Alle 15 erano arrivate due persone per una consulenza chirurgica, sono nervosi perché aspettano da 4 ore, ma l’unico chirurgo è in sala operatoria dalle 14 e non è mai uscito.

Le infermiere parlano tra loro, a noi sembra una situazione infernale ma loro a sorpresa sono contente. “Oggi le persone sono tranquille – dicono – meno male, il sabato invece se ne vogliono andare presto e alzano la voce e aggrediscono”. Entra un’anziana.
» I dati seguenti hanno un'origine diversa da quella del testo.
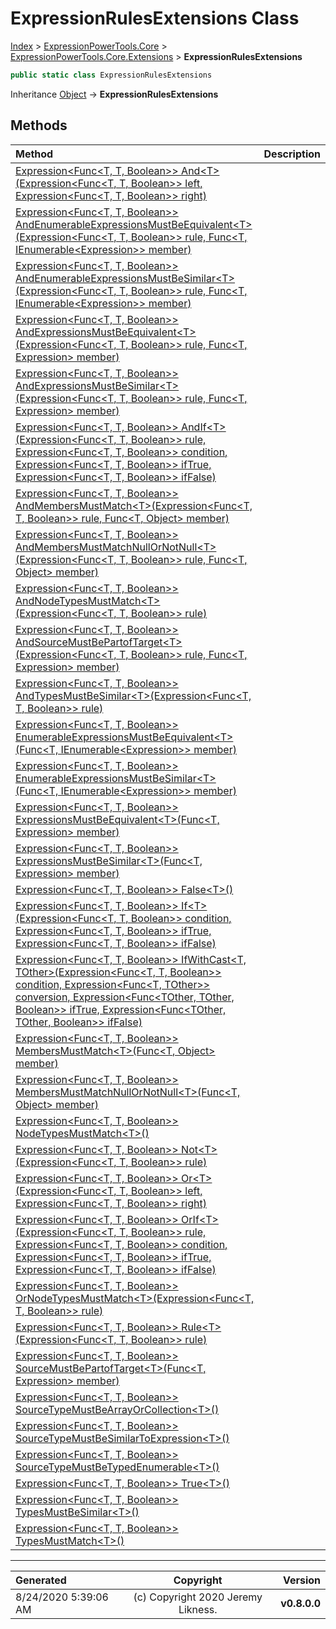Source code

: ﻿# ExpressionRulesExtensions Class

[Index](../index.md) > [ExpressionPowerTools.Core](ExpressionPowerTools.Core.a.md) > [ExpressionPowerTools.Core.Extensions](ExpressionPowerTools.Core.Extensions.n.md) > **ExpressionRulesExtensions**



```csharp
public static class ExpressionRulesExtensions
```

Inheritance [Object](https://docs.microsoft.com/dotnet/api/system.object) → **ExpressionRulesExtensions**

## Methods

| Method | Description |
| :-- | :-- |
| [Expression&lt;Func&lt;T, T, Boolean>> And&lt;T>(Expression&lt;Func&lt;T, T, Boolean>> left, Expression&lt;Func&lt;T, T, Boolean>> right)](ExpressionRulesExtensions-And.m.md) |  |
| [Expression&lt;Func&lt;T, T, Boolean>> AndEnumerableExpressionsMustBeEquivalent&lt;T>(Expression&lt;Func&lt;T, T, Boolean>> rule, Func&lt;T, IEnumerable&lt;Expression>> member)](ExpressionRulesExtensions-AndEnumerableExpressionsMustBeEquivalent.m.md) |  |
| [Expression&lt;Func&lt;T, T, Boolean>> AndEnumerableExpressionsMustBeSimilar&lt;T>(Expression&lt;Func&lt;T, T, Boolean>> rule, Func&lt;T, IEnumerable&lt;Expression>> member)](ExpressionRulesExtensions-AndEnumerableExpressionsMustBeSimilar.m.md) |  |
| [Expression&lt;Func&lt;T, T, Boolean>> AndExpressionsMustBeEquivalent&lt;T>(Expression&lt;Func&lt;T, T, Boolean>> rule, Func&lt;T, Expression> member)](ExpressionRulesExtensions-AndExpressionsMustBeEquivalent.m.md) |  |
| [Expression&lt;Func&lt;T, T, Boolean>> AndExpressionsMustBeSimilar&lt;T>(Expression&lt;Func&lt;T, T, Boolean>> rule, Func&lt;T, Expression> member)](ExpressionRulesExtensions-AndExpressionsMustBeSimilar.m.md) |  |
| [Expression&lt;Func&lt;T, T, Boolean>> AndIf&lt;T>(Expression&lt;Func&lt;T, T, Boolean>> rule, Expression&lt;Func&lt;T, T, Boolean>> condition, Expression&lt;Func&lt;T, T, Boolean>> ifTrue, Expression&lt;Func&lt;T, T, Boolean>> ifFalse)](ExpressionRulesExtensions-AndIf.m.md) |  |
| [Expression&lt;Func&lt;T, T, Boolean>> AndMembersMustMatch&lt;T>(Expression&lt;Func&lt;T, T, Boolean>> rule, Func&lt;T, Object> member)](ExpressionRulesExtensions-AndMembersMustMatch.m.md) |  |
| [Expression&lt;Func&lt;T, T, Boolean>> AndMembersMustMatchNullOrNotNull&lt;T>(Expression&lt;Func&lt;T, T, Boolean>> rule, Func&lt;T, Object> member)](ExpressionRulesExtensions-AndMembersMustMatchNullOrNotNull.m.md) |  |
| [Expression&lt;Func&lt;T, T, Boolean>> AndNodeTypesMustMatch&lt;T>(Expression&lt;Func&lt;T, T, Boolean>> rule)](ExpressionRulesExtensions-AndNodeTypesMustMatch.m.md) |  |
| [Expression&lt;Func&lt;T, T, Boolean>> AndSourceMustBePartofTarget&lt;T>(Expression&lt;Func&lt;T, T, Boolean>> rule, Func&lt;T, Expression> member)](ExpressionRulesExtensions-AndSourceMustBePartofTarget.m.md) |  |
| [Expression&lt;Func&lt;T, T, Boolean>> AndTypesMustBeSimilar&lt;T>(Expression&lt;Func&lt;T, T, Boolean>> rule)](ExpressionRulesExtensions-AndTypesMustBeSimilar.m.md) |  |
| [Expression&lt;Func&lt;T, T, Boolean>> EnumerableExpressionsMustBeEquivalent&lt;T>(Func&lt;T, IEnumerable&lt;Expression>> member)](ExpressionRulesExtensions-EnumerableExpressionsMustBeEquivalent.m.md) |  |
| [Expression&lt;Func&lt;T, T, Boolean>> EnumerableExpressionsMustBeSimilar&lt;T>(Func&lt;T, IEnumerable&lt;Expression>> member)](ExpressionRulesExtensions-EnumerableExpressionsMustBeSimilar.m.md) |  |
| [Expression&lt;Func&lt;T, T, Boolean>> ExpressionsMustBeEquivalent&lt;T>(Func&lt;T, Expression> member)](ExpressionRulesExtensions-ExpressionsMustBeEquivalent.m.md) |  |
| [Expression&lt;Func&lt;T, T, Boolean>> ExpressionsMustBeSimilar&lt;T>(Func&lt;T, Expression> member)](ExpressionRulesExtensions-ExpressionsMustBeSimilar.m.md) |  |
| [Expression&lt;Func&lt;T, T, Boolean>> False&lt;T>()](ExpressionRulesExtensions-False.m.md) |  |
| [Expression&lt;Func&lt;T, T, Boolean>> If&lt;T>(Expression&lt;Func&lt;T, T, Boolean>> condition, Expression&lt;Func&lt;T, T, Boolean>> ifTrue, Expression&lt;Func&lt;T, T, Boolean>> ifFalse)](ExpressionRulesExtensions-If.m.md) |  |
| [Expression&lt;Func&lt;T, T, Boolean>> IfWithCast&lt;T, TOther>(Expression&lt;Func&lt;T, T, Boolean>> condition, Expression&lt;Func&lt;T, TOther>> conversion, Expression&lt;Func&lt;TOther, TOther, Boolean>> ifTrue, Expression&lt;Func&lt;TOther, TOther, Boolean>> ifFalse)](ExpressionRulesExtensions-IfWithCast.m.md) |  |
| [Expression&lt;Func&lt;T, T, Boolean>> MembersMustMatch&lt;T>(Func&lt;T, Object> member)](ExpressionRulesExtensions-MembersMustMatch.m.md) |  |
| [Expression&lt;Func&lt;T, T, Boolean>> MembersMustMatchNullOrNotNull&lt;T>(Func&lt;T, Object> member)](ExpressionRulesExtensions-MembersMustMatchNullOrNotNull.m.md) |  |
| [Expression&lt;Func&lt;T, T, Boolean>> NodeTypesMustMatch&lt;T>()](ExpressionRulesExtensions-NodeTypesMustMatch.m.md) |  |
| [Expression&lt;Func&lt;T, T, Boolean>> Not&lt;T>(Expression&lt;Func&lt;T, T, Boolean>> rule)](ExpressionRulesExtensions-Not.m.md) |  |
| [Expression&lt;Func&lt;T, T, Boolean>> Or&lt;T>(Expression&lt;Func&lt;T, T, Boolean>> left, Expression&lt;Func&lt;T, T, Boolean>> right)](ExpressionRulesExtensions-Or.m.md) |  |
| [Expression&lt;Func&lt;T, T, Boolean>> OrIf&lt;T>(Expression&lt;Func&lt;T, T, Boolean>> rule, Expression&lt;Func&lt;T, T, Boolean>> condition, Expression&lt;Func&lt;T, T, Boolean>> ifTrue, Expression&lt;Func&lt;T, T, Boolean>> ifFalse)](ExpressionRulesExtensions-OrIf.m.md) |  |
| [Expression&lt;Func&lt;T, T, Boolean>> OrNodeTypesMustMatch&lt;T>(Expression&lt;Func&lt;T, T, Boolean>> rule)](ExpressionRulesExtensions-OrNodeTypesMustMatch.m.md) |  |
| [Expression&lt;Func&lt;T, T, Boolean>> Rule&lt;T>(Expression&lt;Func&lt;T, T, Boolean>> rule)](ExpressionRulesExtensions-Rule.m.md) |  |
| [Expression&lt;Func&lt;T, T, Boolean>> SourceMustBePartofTarget&lt;T>(Func&lt;T, Expression> member)](ExpressionRulesExtensions-SourceMustBePartofTarget.m.md) |  |
| [Expression&lt;Func&lt;T, T, Boolean>> SourceTypeMustBeArrayOrCollection&lt;T>()](ExpressionRulesExtensions-SourceTypeMustBeArrayOrCollection.m.md) |  |
| [Expression&lt;Func&lt;T, T, Boolean>> SourceTypeMustBeSimilarToExpression&lt;T>()](ExpressionRulesExtensions-SourceTypeMustBeSimilarToExpression.m.md) |  |
| [Expression&lt;Func&lt;T, T, Boolean>> SourceTypeMustBeTypedEnumerable&lt;T>()](ExpressionRulesExtensions-SourceTypeMustBeTypedEnumerable.m.md) |  |
| [Expression&lt;Func&lt;T, T, Boolean>> True&lt;T>()](ExpressionRulesExtensions-True.m.md) |  |
| [Expression&lt;Func&lt;T, T, Boolean>> TypesMustBeSimilar&lt;T>()](ExpressionRulesExtensions-TypesMustBeSimilar.m.md) |  |
| [Expression&lt;Func&lt;T, T, Boolean>> TypesMustMatch&lt;T>()](ExpressionRulesExtensions-TypesMustMatch.m.md) |  |

---

| Generated | Copyright | Version |
| :-- | :-: | --: |
| 8/24/2020 5:39:06 AM | (c) Copyright 2020 Jeremy Likness. | **v0.8.0.0** |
Ha una storta alla caviglia. E’ caduta tre giorni prima ma viene solo ora, alle 19,30 (il turno finisce a mezzanotte) le danno il numero 93 e dovrà attendere. Entra di corsa una ragazza con una puntura di insetto alla gamba, ha un’evidente reazione allergica. L’infermiera spiega cosa faranno e che dovrà continuare la cura a casa. La gente continua a bussare. Dalle 17 alle 20 non abbiamo visto un’infermiera in pausa, seduta, ferma, prendere un caffè o un bicchiere d’acqua, neanche andare al bagno. Sono tutte stanche e tutte vigili. Entra una signora anziana. Ha un ricovero programmato ma non c’è il posto letto. Anche lei resterà in pronto soccorso fino a che una struttura ospedaliera non darà l’ok all’accoglienza. Va in coda ai 12 anziani già in barella. Ci vorranno almeno 4 giorni.

Arriva una famiglia con una bimba che piange. La mamma dice che ha la febbre alta e le placche alla gola, la bimba strazia per le tante lacrime. Immediatamente le misurano i parametri vitali. Ha 37,1 di febbre e la respirazione e ossigenazione perfetta. “Non piange mai – dice la mamma – mi preoccupa”. L’infermiera le spiega che i parametri vitali sono buoni, forse la bimba è infastidita per la gola ma non è un’emergenza e c’è da aspettare. Dei bimbi stanno nascendo al piano di sopra e il pediatra non si può muovere. La mamma della piccola è nervosa e stizzita non risponde male ma poco ci manca.

Ha la sua bimba che piange che spezza il cuore. Che ne sa che l’infermiera che gli è sembrata troppo pratica e brusca ha registrato 100 persone, misurato febbre a 10 bambini, fatto iniezioni, flebo, guardato la gente che soffre e si lamenta (giustamente), sopportato mille bussate al vetro e alla porta, ogni genere di lamentele e bugie, curato tutti e mantenuto il sorriso anche con chi non è stato per niente gentile. “Perché non va subito in pediatria? – Chiede una signora in attesa anche lei proprio alla mamma della piccola – dovrebbe essere guardata subito, è piccola”. Non ci va perché non è urgente. Perché ci sono 4 bambini che stanno per nascere. Anche se piange e fa tenerezza e meriterebbe sicuramente attenzione. Viene dopo quattro parti avanzati in corso. Non c’è scelta. Alle 20, fortunatamente per noi, ce ne andiamo. Solo guardare è stato sfiancante, i dolori della colica sono passati ma ci è venuto un gran mal di testa. Solo a guardare. Le infermiere erano li da molto prima di noi e se ne andranno molto dopo. La maggior parte delle persone che hanno visitato sarebbero dovute andare dal medico di famiglia o dal pediatra. Invece in 110 sono venuti li (20 forse i casi da pronto soccorso) e sono stati tutti ascoltati, molti hanno dovuto aspettare e molto, non erano emergenze e non c’era scelta. Eppure il personale non si è fermato un secondo. Nemmeno uno.